(BRIEF) Scan the data below for the string "Server". Copy every line where it appears.

--- INPUT DATA ---

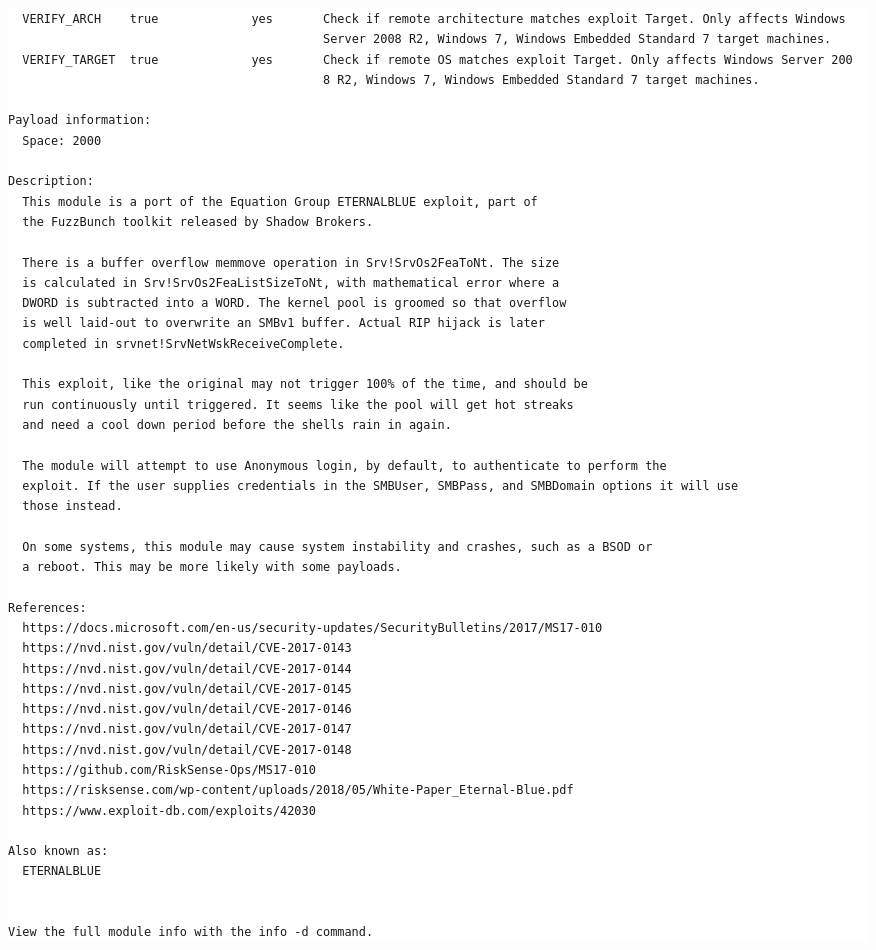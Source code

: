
 ```shell
  VERIFY_ARCH    true             yes       Check if remote architecture matches exploit Target. Only affects Windows
                                            Server 2008 R2, Windows 7, Windows Embedded Standard 7 target machines.
  VERIFY_TARGET  true             yes       Check if remote OS matches exploit Target. Only affects Windows Server 200
                                            8 R2, Windows 7, Windows Embedded Standard 7 target machines.

Payload information:
  Space: 2000

Description:
  This module is a port of the Equation Group ETERNALBLUE exploit, part of
  the FuzzBunch toolkit released by Shadow Brokers.

  There is a buffer overflow memmove operation in Srv!SrvOs2FeaToNt. The size
  is calculated in Srv!SrvOs2FeaListSizeToNt, with mathematical error where a
  DWORD is subtracted into a WORD. The kernel pool is groomed so that overflow
  is well laid-out to overwrite an SMBv1 buffer. Actual RIP hijack is later
  completed in srvnet!SrvNetWskReceiveComplete.

  This exploit, like the original may not trigger 100% of the time, and should be
  run continuously until triggered. It seems like the pool will get hot streaks
  and need a cool down period before the shells rain in again.

  The module will attempt to use Anonymous login, by default, to authenticate to perform the
  exploit. If the user supplies credentials in the SMBUser, SMBPass, and SMBDomain options it will use
  those instead.

  On some systems, this module may cause system instability and crashes, such as a BSOD or
  a reboot. This may be more likely with some payloads.

References:
  https://docs.microsoft.com/en-us/security-updates/SecurityBulletins/2017/MS17-010
  https://nvd.nist.gov/vuln/detail/CVE-2017-0143
  https://nvd.nist.gov/vuln/detail/CVE-2017-0144
  https://nvd.nist.gov/vuln/detail/CVE-2017-0145
  https://nvd.nist.gov/vuln/detail/CVE-2017-0146
  https://nvd.nist.gov/vuln/detail/CVE-2017-0147
  https://nvd.nist.gov/vuln/detail/CVE-2017-0148
  https://github.com/RiskSense-Ops/MS17-010
  https://risksense.com/wp-content/uploads/2018/05/White-Paper_Eternal-Blue.pdf
  https://www.exploit-db.com/exploits/42030

Also known as:
  ETERNALBLUE


View the full module info with the info -d command.
```
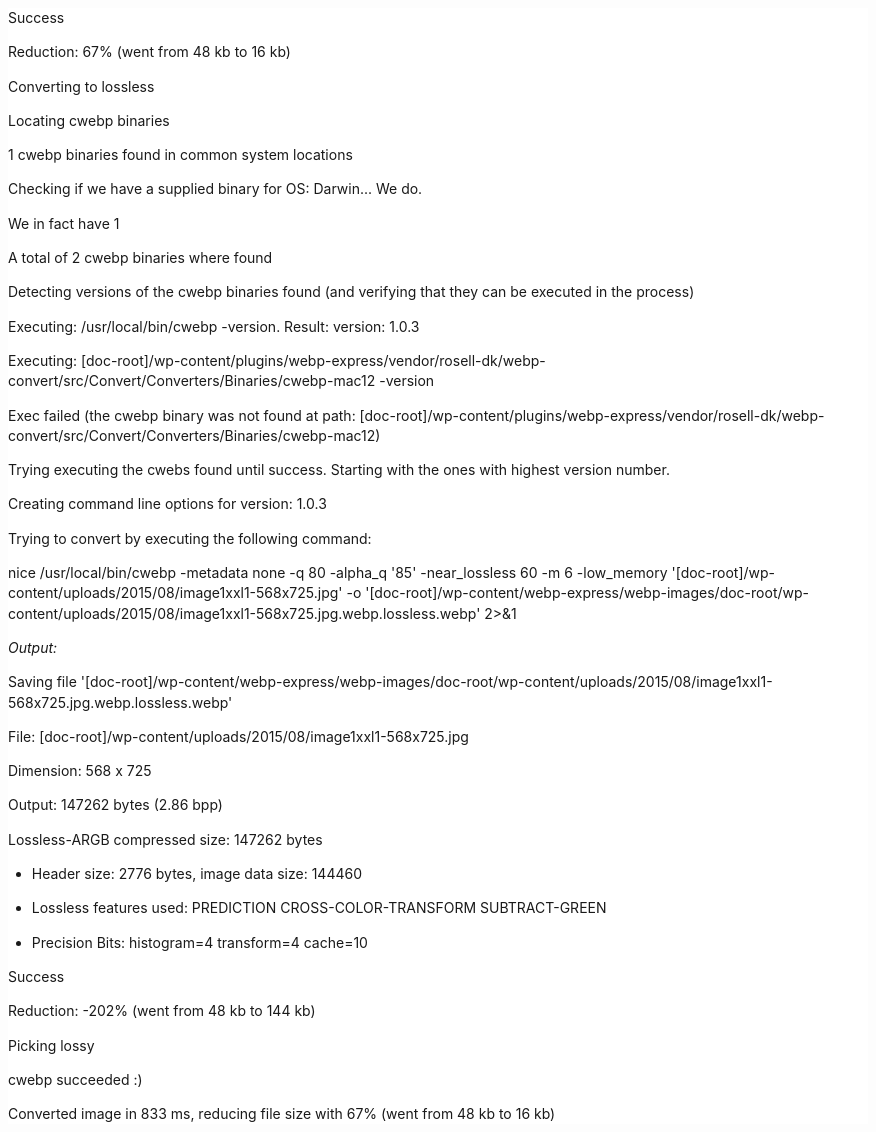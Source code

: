 Success

Reduction: 67% (went from 48 kb to 16 kb)


Converting to lossless

Locating cwebp binaries

1 cwebp binaries found in common system locations

Checking if we have a supplied binary for OS: Darwin... We do.

We in fact have 1

A total of 2 cwebp binaries where found

Detecting versions of the cwebp binaries found (and verifying that they can be executed in the process)

Executing: /usr/local/bin/cwebp -version. Result: version: 1.0.3

Executing: [doc-root]/wp-content/plugins/webp-express/vendor/rosell-dk/webp-convert/src/Convert/Converters/Binaries/cwebp-mac12 -version

Exec failed (the cwebp binary was not found at path: [doc-root]/wp-content/plugins/webp-express/vendor/rosell-dk/webp-convert/src/Convert/Converters/Binaries/cwebp-mac12)

Trying executing the cwebs found until success. Starting with the ones with highest version number.

Creating command line options for version: 1.0.3

Trying to convert by executing the following command:

nice /usr/local/bin/cwebp -metadata none -q 80 -alpha_q '85' -near_lossless 60 -m 6 -low_memory '[doc-root]/wp-content/uploads/2015/08/image1xxl1-568x725.jpg' -o '[doc-root]/wp-content/webp-express/webp-images/doc-root/wp-content/uploads/2015/08/image1xxl1-568x725.jpg.webp.lossless.webp' 2>&1


*Output:* 

Saving file '[doc-root]/wp-content/webp-express/webp-images/doc-root/wp-content/uploads/2015/08/image1xxl1-568x725.jpg.webp.lossless.webp'

File:      [doc-root]/wp-content/uploads/2015/08/image1xxl1-568x725.jpg

Dimension: 568 x 725

Output:    147262 bytes (2.86 bpp)

Lossless-ARGB compressed size: 147262 bytes

  * Header size: 2776 bytes, image data size: 144460

  * Lossless features used: PREDICTION CROSS-COLOR-TRANSFORM SUBTRACT-GREEN

  * Precision Bits: histogram=4 transform=4 cache=10


Success

Reduction: -202% (went from 48 kb to 144 kb)


Picking lossy

cwebp succeeded :)


Converted image in 833 ms, reducing file size with 67% (went from 48 kb to 16 kb)


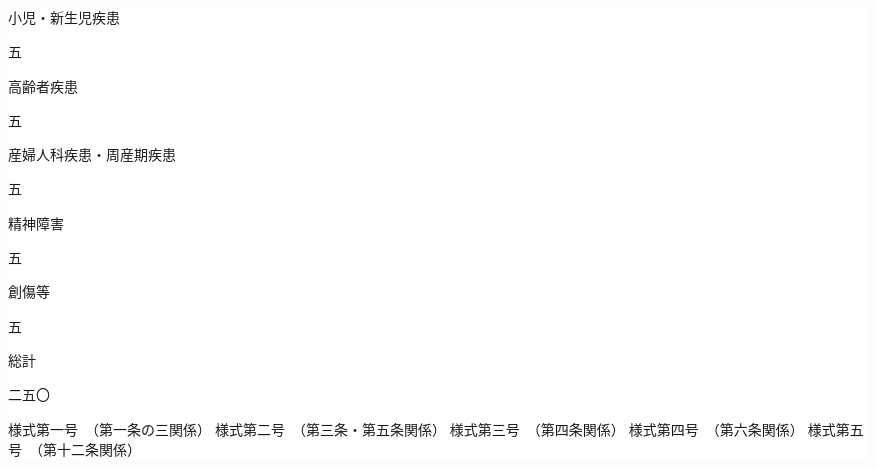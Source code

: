 小児・新生児疾患

五




高齢者疾患

五




産婦人科疾患・周産期疾患

五




精神障害

五




創傷等

五




総計

二五〇




様式第一号　（第一条の三関係）
様式第二号　（第三条・第五条関係）
様式第三号　（第四条関係）
様式第四号　（第六条関係）
様式第五号　（第十二条関係）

---

(SOLUTION TO THE EXERCISE)
                                            Server 2008 R2, Windows 7, Windows Embedded Standard 7 target machines.
  VERIFY_TARGET  true             yes       Check if remote OS matches exploit Target. Only affects Windows Server 200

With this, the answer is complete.